-- Entries shown follows --
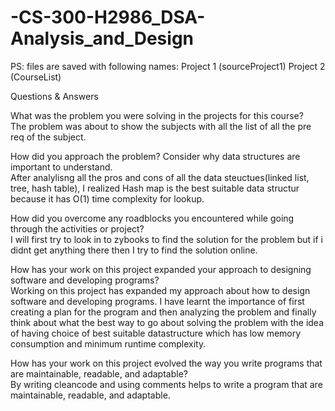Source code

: # -CS-300-H2986_DSA-Analysis_and_Design
PS: files are saved with following names:
Project 1 (sourceProject1)
Project 2 (CourseList)

Questions & Answers

What was the problem you were solving in the projects for this course?</br>
The problem was about to show the subjects with all the list of all the pre req of the subject.

How did you approach the problem? Consider why data structures are important to understand.</br>
After analylisng all the pros and cons of all the data steuctues(linked list, tree, hash table), I realized Hash map is the best suitable data structur because it has O(1) time complexity for lookup.

How did you overcome any roadblocks you encountered while going through the activities or project?</br>
I will first try to look in to zybooks to find the solution for the problem but if i didnt get anything there then I try to find the solution online.

How has your work on this project expanded your approach to designing software and developing programs?</br>
Working on this project has expanded my approach about how to design software and developing programs. I have learnt the importance of first creating a plan for the program and then analyzing the problem and finally think about what the best way to go about solving the problem with the idea of having choice of best suitable datastructure which has low memory consumption and minimum runtime complexity. 

How has your work on this project evolved the way you write programs that are maintainable, readable, and adaptable?</br>
By writing cleancode and using comments helps to write a program that are maintainable, readable, and adaptable.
-- Entries shown concluded --
• [Requirement] Set the records down again exactly, and omit any picture in them.

• [Answer to this problem]
Source code

: # -CS-300-H2986_DSA-Analysis_and_Design
PS: files are saved with following names:
Project 1 (sourceProject1)
Project 2 (CourseList)

Questions & Answers

What was the problem you were solving in the projects for this course?</br>
The problem was about to show the subjects with all the list of all the pre req of the subject.

How did you approach the problem? Consider why data structures are important to understand.</br>
After analylisng all the pros and cons of all the data steuctues(linked list, tree, hash table), I realized Hash map is the best suitable data structur because it has O(1) time complexity for lookup.

How did you overcome any roadblocks you encountered while going through the activities or project?</br>
I will first try to look in to zybooks to find the solution for the problem but if i didnt get anything there then I try to find the solution online.

How has your work on this project expanded your approach to designing software and developing programs?</br>
Working on this project has expanded my approach about how to design software and developing programs. I have learnt the importance of first creating a plan for the program and then analyzing the problem and finally think about what the best way to go about solving the problem with the idea of having choice of best suitable datastructure which has low memory consumption and minimum runtime complexity. 

How has your work on this project evolved the way you write programs that are maintainable, readable, and adaptable?</br>
By writing cleancode and using comments helps to write a program that are maintainable, readable, and adaptable.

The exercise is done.